[ACTIVITY] Only one number is wanted: the count of lines in the records below that hold the word "String".

START EXTRACTED DATA

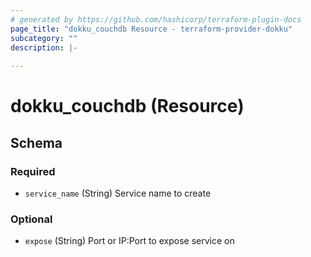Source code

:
 ```yaml
---
# generated by https://github.com/hashicorp/terraform-plugin-docs
page_title: "dokku_couchdb Resource - terraform-provider-dokku"
subcategory: ""
description: |-
  
---
```


# dokku_couchdb (Resource)





<!-- schema generated by tfplugindocs -->
## Schema

### Required

- `service_name` (String) Service name to create

### Optional

- `expose` (String) Port or IP:Port to expose service on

END EXTRACTED DATA

[RESPONSE TO THE TASK] 2